*WHAT TO DO*
When the word "underbrace" appears in a line of the data below, list that line.
*** Opening of DATASET RECORDS ***
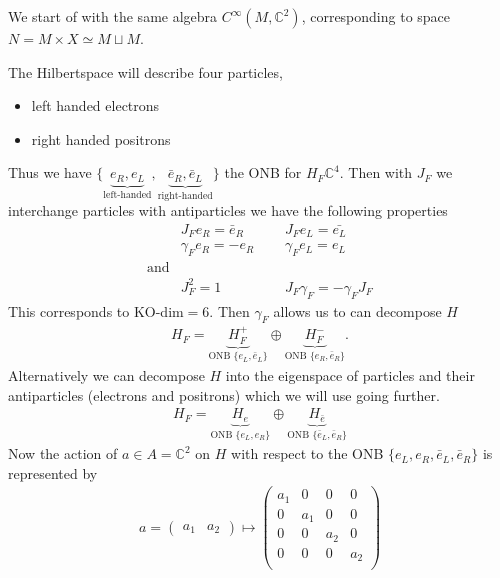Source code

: \documentclass[a4paper]{article}
\theoremstyle{definition}
\theoremstyle{definition}
\theoremstyle{definition}
\theoremstyle{theorem}
\theoremstyle{theorem}
\theoremstyle{theorem}
\begin{document}
We start of with the same algebra $C^\infty(M, \mathbb{C}^2)$, corresponding
to space $N= M\times X \simeq M\sqcup M$.
\newline

The Hilbertspace will describe four particles,
\begin{itemize}
    \item left handed electrons
    \item right handed positrons
\end{itemize}
Thus we have $\{ \underbrace{e_R, e_L}_{\text{left-handed}},
\underbrace{\bar{e}_R, \bar{e}_L}_{\text{right-handed}}\}$ the ONB for $H_F
\mathbb{C}^4$.
\newline
Then with $J_F$ we interchange particles with antiparticles we have the
following properties
\begin{align}
    &J_F e_R = \bar{e}_R \;\;\;\;\; &J_F e_L = \bar{e_L} \\
    &\gamma _F e_R = -e_R \;\;\;\;\; &\gamma_F e_L = e_L \\
    \text{and}& \nonumber \\
    &J_F^2 = 1 \;\;\;\;\; & J_F \gamma_F  = - \gamma_F J_F
\end{align}
This corresponds to KO-dim$= 6$. Then $\gamma_F$ allows us to can decompose
$H$
\begin{align}
    H_F = \underbrace{H_F^+}_{\text{ONB } \{e_L, \bar{e}_L\}}
    \oplus \underbrace{H_F^-}_{\text{ONB } \{e_R, \bar{e}_R\}}.
\end{align}
Alternatively we can decompose $H$ into the eigenspace of particles and their
antiparticles (electrons and positrons) which we will use going further.
\begin{align}
    H_F = \underbrace{H_{e}}_{\text{ONB } \{e_L, e_R\}} \oplus
    \underbrace{H_{\bar{e}}}_{\text{ONB } \{\bar{e}_L, \bar{e}_R\}}
\end{align}
Now the action of $a \in A = \mathbb{C}^2$ on $H$ with respect to the ONB
$\{e_L, e_R, \bar{e}_L, \bar{e}_R\}$ is represented by
\begin{align}
    a =
    \begin{pmatrix}a_1 & a_2 \end{pmatrix} \mapsto
        \begin{pmatrix}
            a_1 &0 &0 &0\\
             0&a_1 &0 &0\\
            0 &0 &a_2 &0\\
            0 &0 &0 &a_2\\
        \end{pmatrix}
\end{align}
\end{document}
*** Close of DATASET RECORDS ***
*WRITTEN ANSWER*
Thus we have $\{ \underbrace{e_R, e_L}_{\text{left-handed}},
\underbrace{\bar{e}_R, \bar{e}_L}_{\text{right-handed}}\}$ the ONB for $H_F
    H_F = \underbrace{H_F^+}_{\text{ONB } \{e_L, \bar{e}_L\}}
    \oplus \underbrace{H_F^-}_{\text{ONB } \{e_R, \bar{e}_R\}}.
    H_F = \underbrace{H_{e}}_{\text{ONB } \{e_L, e_R\}} \oplus
    \underbrace{H_{\bar{e}}}_{\text{ONB } \{\bar{e}_L, \bar{e}_R\}}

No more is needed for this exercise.